Below are data on the compliance of components of the nutrition policy:

  • Beverages:
      • Skim or 1% milk was served to children 2 years and older in 81% of B+ centers and 72% of B level centers.
      • Sugar sweetened beverages were not served in 83% of both B+ centers and B level centers.
      • Juice was only served once per day in a serving size tailored to the age group's needs or less in 80% of B+ centers and 82% of B level centers.
  • Fruits, Vegetables, and Grains:
      • Fruit was served at least two times a day in 73% of B+ centers and 64% of B level centers.
      • Vegetables other than white potatoes were served at least once a day in 73% of B+ centers and 71% of B level centers.
      • Fried or pre-fried vegetables were served once a week or less in 83% of B+ centers and 85% of B level centers.
      • Whole grain foods were served at least once a day in 72% of B+ centers and 60% of B level centers.
  • High-Fat Meats and Sweet Foods:
      • High-fat meats were served two times a week or less in 77% of B+ centers and 71% of B level centers.
      • Sweet food items were served two times a week or less in 75% of B+ centers and 76% of B level centers.
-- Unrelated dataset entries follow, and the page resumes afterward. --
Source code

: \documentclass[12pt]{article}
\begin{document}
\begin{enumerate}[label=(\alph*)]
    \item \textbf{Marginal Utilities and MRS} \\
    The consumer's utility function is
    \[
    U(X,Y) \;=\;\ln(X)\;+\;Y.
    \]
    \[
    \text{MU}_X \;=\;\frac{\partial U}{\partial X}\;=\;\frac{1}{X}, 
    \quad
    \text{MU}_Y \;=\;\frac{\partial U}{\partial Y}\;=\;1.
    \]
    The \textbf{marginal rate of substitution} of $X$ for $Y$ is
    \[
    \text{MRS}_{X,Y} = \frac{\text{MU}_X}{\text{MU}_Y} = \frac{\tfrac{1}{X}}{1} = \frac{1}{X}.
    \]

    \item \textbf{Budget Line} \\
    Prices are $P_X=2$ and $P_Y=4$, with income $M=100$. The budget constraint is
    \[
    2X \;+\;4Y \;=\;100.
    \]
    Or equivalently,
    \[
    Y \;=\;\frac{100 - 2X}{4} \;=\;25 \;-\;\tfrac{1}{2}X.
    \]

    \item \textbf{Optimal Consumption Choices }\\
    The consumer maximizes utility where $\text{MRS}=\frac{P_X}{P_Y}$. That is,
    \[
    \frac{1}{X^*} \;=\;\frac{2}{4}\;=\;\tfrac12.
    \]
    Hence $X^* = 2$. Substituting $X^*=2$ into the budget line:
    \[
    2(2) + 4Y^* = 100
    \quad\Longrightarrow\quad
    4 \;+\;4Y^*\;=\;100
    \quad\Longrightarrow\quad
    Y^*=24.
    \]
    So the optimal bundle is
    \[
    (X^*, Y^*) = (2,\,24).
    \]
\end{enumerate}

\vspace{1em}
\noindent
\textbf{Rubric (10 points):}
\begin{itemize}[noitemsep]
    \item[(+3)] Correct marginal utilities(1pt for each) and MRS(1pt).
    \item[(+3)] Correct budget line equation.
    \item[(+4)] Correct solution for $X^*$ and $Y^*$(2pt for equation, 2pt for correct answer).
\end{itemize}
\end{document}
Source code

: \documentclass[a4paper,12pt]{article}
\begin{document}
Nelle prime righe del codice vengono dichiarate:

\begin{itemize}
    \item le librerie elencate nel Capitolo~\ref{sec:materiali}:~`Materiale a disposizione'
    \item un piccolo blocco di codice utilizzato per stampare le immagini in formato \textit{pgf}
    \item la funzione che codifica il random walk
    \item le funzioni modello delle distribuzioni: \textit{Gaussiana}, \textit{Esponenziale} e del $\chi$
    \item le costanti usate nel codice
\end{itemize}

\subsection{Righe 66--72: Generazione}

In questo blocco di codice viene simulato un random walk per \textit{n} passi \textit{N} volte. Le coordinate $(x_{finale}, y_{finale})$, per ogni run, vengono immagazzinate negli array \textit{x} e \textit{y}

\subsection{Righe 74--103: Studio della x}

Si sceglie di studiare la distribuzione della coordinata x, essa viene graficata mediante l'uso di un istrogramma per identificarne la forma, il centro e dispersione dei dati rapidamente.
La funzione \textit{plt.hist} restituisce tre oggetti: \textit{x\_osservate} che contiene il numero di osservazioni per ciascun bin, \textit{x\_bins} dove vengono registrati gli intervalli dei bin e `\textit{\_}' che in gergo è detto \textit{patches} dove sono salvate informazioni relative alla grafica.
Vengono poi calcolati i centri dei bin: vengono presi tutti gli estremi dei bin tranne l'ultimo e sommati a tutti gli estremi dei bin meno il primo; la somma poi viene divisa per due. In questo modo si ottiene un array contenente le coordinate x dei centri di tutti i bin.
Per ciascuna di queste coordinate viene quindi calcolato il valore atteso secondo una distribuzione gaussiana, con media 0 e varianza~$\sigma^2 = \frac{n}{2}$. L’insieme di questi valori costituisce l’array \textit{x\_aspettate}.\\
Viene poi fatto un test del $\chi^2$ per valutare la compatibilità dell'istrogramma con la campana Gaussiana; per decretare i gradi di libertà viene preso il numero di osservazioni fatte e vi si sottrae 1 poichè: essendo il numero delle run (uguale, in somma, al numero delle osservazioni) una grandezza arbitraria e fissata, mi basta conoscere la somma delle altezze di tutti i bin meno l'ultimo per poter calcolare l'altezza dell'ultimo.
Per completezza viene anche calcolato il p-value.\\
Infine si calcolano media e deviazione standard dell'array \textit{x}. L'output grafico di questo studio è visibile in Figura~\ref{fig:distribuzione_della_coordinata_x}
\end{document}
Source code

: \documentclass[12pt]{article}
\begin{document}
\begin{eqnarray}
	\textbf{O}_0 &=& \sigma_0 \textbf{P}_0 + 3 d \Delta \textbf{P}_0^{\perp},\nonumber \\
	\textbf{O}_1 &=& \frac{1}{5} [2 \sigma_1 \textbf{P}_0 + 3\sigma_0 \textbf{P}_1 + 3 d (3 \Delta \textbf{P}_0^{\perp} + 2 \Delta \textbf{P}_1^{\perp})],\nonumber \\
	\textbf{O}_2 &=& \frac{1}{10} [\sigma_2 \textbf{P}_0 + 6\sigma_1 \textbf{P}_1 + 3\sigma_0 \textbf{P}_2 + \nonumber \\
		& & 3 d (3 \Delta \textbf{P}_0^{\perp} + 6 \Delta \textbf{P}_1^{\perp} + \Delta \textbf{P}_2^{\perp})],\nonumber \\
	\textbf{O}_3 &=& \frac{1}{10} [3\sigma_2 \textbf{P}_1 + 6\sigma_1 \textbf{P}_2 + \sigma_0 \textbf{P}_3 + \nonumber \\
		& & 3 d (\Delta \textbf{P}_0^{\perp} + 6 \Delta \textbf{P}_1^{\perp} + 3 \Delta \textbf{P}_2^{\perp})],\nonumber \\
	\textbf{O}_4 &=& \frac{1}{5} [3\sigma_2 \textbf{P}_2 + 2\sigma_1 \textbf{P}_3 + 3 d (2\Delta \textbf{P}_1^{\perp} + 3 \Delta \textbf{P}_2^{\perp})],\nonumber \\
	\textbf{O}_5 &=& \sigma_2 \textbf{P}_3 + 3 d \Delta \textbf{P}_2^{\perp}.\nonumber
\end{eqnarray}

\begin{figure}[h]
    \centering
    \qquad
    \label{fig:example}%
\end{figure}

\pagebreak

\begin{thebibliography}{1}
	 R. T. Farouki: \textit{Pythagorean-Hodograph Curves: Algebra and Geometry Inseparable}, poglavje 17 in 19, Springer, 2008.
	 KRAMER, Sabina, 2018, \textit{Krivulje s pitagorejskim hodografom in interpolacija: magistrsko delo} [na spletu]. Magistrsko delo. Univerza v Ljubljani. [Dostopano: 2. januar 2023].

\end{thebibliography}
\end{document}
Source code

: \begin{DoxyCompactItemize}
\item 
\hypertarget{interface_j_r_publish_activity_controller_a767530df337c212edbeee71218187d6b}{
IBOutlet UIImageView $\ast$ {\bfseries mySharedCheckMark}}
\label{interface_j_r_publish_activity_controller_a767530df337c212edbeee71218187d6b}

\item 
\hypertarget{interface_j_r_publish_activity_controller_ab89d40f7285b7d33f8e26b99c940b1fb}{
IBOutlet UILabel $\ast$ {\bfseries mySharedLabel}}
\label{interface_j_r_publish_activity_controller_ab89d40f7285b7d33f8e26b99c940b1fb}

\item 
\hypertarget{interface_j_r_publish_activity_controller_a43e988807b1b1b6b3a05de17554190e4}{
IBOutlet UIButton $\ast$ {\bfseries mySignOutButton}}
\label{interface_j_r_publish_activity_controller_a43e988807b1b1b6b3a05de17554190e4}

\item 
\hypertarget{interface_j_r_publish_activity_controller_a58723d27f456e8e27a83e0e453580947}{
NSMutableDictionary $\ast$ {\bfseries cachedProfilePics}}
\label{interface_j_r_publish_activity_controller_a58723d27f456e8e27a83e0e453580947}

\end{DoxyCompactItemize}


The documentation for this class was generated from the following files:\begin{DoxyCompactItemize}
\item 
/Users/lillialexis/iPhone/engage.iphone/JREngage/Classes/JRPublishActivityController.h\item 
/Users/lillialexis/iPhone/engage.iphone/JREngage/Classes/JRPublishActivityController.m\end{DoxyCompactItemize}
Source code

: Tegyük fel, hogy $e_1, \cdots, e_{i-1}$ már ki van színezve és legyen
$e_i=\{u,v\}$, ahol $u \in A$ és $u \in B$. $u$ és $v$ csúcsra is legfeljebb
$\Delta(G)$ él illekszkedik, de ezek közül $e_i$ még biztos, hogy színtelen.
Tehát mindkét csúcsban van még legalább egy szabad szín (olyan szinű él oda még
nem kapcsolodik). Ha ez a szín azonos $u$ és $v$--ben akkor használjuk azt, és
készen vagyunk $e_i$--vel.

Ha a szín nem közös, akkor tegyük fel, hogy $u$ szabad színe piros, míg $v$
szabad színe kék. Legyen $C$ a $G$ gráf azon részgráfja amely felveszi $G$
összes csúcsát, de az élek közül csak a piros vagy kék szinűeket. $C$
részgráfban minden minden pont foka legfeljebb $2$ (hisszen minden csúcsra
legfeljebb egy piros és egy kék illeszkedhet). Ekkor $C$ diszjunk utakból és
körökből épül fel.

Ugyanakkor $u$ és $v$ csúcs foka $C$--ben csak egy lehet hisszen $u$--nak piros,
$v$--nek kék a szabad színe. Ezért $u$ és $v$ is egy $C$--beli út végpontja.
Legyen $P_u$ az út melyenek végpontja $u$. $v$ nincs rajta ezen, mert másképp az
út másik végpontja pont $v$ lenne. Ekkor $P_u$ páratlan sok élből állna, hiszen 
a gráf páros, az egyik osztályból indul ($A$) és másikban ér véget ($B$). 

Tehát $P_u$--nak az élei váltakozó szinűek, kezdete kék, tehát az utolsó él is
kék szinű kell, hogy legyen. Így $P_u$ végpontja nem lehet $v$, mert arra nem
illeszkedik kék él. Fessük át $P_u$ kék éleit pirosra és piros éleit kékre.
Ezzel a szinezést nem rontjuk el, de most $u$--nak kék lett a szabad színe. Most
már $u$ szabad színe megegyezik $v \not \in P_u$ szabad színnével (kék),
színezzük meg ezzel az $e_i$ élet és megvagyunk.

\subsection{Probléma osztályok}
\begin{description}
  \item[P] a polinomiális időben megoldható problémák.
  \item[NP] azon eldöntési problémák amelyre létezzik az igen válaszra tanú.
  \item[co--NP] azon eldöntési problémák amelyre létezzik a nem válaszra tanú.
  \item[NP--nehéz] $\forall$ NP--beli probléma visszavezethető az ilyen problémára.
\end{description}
Formative Phase (pilot evaluation): This initial phase included the development and refinement of the ABC Grow Healthy standards. Focus groups were conducted with center directors and other key stakeholders before and after implementation of the pilot with 19 Level B centers to assess the feasibility, clarity, and understanding of the standards. Each of the 19 participating child care centers received one unannounced monitoring visit, during which compliance with the piloted standards was assessed. Qualitative findings from the pilot evaluation showed:

  • Many centers were not meeting existing meal pattern requirements.
  • The language of some standards needed modification to be specific, actionable, and measurable.  
  • Staff assessing the centers for implementation of the standards needed better training to understand what the standards were and how to properly assess for compliance during monitoring visits.

These qualitative findings significantly informed the refinement of standards that were ultimately adopted and implemented after the pilot phase.